■ What is needed
What appears from the first line of the records below through the line containing "support soil data" must be reproduced verbatim.

■ Source data
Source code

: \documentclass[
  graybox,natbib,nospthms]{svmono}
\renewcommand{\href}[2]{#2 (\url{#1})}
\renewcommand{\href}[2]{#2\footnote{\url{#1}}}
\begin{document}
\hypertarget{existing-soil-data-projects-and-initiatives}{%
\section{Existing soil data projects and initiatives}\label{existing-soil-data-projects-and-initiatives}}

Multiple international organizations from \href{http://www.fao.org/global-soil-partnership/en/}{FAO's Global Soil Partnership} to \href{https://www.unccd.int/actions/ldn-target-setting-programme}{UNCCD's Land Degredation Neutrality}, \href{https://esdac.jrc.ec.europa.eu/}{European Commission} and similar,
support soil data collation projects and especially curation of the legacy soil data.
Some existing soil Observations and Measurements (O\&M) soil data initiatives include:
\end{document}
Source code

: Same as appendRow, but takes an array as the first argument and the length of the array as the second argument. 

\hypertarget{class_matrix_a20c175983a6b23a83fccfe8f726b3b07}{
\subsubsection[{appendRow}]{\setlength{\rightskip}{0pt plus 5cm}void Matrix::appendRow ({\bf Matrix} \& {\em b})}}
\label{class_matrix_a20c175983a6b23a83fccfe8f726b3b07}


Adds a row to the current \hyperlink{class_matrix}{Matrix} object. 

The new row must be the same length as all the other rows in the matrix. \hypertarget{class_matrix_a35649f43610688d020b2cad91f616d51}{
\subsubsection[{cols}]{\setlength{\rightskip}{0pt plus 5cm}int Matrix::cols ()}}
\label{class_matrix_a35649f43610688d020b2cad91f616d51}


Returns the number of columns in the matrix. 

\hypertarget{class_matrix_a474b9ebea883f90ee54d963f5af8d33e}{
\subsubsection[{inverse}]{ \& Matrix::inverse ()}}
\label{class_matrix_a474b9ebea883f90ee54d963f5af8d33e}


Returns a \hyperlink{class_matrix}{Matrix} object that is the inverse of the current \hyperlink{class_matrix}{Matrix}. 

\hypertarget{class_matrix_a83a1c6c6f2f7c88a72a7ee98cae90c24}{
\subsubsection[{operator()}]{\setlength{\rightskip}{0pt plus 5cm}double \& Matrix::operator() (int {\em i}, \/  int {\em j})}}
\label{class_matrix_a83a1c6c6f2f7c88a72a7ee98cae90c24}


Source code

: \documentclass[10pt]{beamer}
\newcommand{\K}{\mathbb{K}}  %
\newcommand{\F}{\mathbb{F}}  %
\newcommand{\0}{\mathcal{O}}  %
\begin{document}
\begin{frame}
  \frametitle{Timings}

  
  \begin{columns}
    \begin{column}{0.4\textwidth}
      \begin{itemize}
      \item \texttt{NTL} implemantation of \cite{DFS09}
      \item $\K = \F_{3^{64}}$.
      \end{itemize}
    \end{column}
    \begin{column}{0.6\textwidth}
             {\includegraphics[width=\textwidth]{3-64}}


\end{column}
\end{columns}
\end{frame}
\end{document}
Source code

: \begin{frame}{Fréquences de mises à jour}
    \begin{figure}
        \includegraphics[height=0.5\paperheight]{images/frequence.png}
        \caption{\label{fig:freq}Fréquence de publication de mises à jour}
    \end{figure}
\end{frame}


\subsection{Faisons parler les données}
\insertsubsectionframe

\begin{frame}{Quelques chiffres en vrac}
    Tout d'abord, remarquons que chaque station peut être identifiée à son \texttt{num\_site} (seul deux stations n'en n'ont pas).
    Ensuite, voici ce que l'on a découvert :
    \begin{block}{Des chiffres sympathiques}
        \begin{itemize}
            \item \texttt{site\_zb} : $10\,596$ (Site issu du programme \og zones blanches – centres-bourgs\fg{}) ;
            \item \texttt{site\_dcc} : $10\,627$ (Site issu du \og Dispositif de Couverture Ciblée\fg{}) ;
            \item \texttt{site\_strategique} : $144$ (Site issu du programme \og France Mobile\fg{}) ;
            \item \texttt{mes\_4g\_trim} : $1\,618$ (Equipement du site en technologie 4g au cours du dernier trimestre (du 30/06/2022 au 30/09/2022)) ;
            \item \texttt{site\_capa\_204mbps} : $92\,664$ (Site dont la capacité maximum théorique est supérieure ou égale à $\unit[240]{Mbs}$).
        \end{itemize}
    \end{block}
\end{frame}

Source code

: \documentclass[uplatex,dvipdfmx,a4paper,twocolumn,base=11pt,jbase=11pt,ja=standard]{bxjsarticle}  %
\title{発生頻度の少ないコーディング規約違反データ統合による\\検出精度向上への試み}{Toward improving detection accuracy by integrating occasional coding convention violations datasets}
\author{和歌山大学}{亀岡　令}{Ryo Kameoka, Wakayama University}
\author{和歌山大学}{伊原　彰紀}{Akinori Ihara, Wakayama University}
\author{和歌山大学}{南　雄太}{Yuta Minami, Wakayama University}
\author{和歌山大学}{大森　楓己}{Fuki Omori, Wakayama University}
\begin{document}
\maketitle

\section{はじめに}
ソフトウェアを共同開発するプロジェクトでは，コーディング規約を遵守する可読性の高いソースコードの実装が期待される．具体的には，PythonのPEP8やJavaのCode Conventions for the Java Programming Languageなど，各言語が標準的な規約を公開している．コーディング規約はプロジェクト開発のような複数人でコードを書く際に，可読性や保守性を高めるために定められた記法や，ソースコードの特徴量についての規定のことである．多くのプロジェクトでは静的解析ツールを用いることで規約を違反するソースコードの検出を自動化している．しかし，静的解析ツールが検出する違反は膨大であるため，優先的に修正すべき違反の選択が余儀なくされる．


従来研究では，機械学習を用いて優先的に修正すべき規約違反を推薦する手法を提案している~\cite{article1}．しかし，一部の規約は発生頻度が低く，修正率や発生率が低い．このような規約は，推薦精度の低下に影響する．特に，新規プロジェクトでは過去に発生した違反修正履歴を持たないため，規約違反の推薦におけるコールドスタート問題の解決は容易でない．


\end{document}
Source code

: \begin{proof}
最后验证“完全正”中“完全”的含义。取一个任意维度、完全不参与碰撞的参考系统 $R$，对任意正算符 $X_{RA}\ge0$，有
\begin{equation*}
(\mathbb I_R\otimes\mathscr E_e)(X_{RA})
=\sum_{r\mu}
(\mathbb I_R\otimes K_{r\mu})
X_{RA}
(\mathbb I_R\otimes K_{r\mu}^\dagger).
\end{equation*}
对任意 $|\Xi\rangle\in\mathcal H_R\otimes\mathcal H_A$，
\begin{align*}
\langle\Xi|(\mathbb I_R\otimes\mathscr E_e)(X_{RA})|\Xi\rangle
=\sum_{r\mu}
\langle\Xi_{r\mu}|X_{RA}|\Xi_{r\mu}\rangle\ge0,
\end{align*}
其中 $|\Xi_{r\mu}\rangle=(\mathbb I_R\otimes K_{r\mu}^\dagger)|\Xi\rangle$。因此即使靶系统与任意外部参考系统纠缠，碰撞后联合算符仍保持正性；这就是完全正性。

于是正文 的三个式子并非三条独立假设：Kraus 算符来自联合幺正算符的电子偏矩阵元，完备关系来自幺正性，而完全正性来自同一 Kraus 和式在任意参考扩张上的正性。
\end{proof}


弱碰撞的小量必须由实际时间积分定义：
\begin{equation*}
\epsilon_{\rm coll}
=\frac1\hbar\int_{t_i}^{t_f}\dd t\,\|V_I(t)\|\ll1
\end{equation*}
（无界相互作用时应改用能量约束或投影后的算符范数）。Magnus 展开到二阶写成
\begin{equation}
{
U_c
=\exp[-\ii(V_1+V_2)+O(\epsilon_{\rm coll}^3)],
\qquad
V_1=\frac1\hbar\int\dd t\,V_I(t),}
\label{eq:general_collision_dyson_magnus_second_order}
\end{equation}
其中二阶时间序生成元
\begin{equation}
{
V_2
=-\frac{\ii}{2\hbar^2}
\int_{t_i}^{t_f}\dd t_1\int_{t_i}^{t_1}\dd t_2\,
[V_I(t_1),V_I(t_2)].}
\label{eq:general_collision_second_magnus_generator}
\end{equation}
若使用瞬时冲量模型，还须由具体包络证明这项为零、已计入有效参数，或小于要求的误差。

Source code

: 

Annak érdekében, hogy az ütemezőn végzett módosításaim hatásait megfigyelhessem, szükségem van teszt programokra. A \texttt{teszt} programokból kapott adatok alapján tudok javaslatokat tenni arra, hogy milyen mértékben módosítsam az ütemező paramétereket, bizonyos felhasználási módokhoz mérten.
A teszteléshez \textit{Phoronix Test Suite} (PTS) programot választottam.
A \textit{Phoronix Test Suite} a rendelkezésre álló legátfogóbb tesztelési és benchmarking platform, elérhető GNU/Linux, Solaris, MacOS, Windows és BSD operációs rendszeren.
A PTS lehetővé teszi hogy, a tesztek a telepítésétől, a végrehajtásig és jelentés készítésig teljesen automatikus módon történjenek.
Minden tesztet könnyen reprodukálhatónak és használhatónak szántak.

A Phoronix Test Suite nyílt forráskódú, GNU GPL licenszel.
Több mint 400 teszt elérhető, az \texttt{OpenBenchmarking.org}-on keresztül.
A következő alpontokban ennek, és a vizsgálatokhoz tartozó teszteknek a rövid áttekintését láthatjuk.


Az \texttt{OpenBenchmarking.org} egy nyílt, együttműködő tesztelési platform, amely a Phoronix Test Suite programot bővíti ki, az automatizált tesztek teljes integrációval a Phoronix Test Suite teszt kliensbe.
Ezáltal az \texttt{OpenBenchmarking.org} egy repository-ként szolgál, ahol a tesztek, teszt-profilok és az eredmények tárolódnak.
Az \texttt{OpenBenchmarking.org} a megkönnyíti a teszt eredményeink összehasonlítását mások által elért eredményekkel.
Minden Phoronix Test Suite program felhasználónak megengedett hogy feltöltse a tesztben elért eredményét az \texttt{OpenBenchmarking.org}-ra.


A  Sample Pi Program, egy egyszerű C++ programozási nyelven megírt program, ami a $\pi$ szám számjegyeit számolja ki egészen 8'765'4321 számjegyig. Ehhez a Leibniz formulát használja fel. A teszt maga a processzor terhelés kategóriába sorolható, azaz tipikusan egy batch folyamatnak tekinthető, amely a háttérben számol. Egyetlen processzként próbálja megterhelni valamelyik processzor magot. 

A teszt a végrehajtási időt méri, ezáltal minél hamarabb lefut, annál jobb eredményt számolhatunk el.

■ Final answer
Source code

: \documentclass[
  graybox,natbib,nospthms]{svmono}
\renewcommand{\href}[2]{#2 (\url{#1})}
\renewcommand{\href}[2]{#2\footnote{\url{#1}}}
\begin{document}
\hypertarget{existing-soil-data-projects-and-initiatives}{%
\section{Existing soil data projects and initiatives}\label{existing-soil-data-projects-and-initiatives}}

Multiple international organizations from \href{http://www.fao.org/global-soil-partnership/en/}{FAO's Global Soil Partnership} to \href{https://www.unccd.int/actions/ldn-target-setting-programme}{UNCCD's Land Degredation Neutrality}, \href{https://esdac.jrc.ec.europa.eu/}{European Commission} and similar,
support soil data collation projects and especially curation of the legacy soil data.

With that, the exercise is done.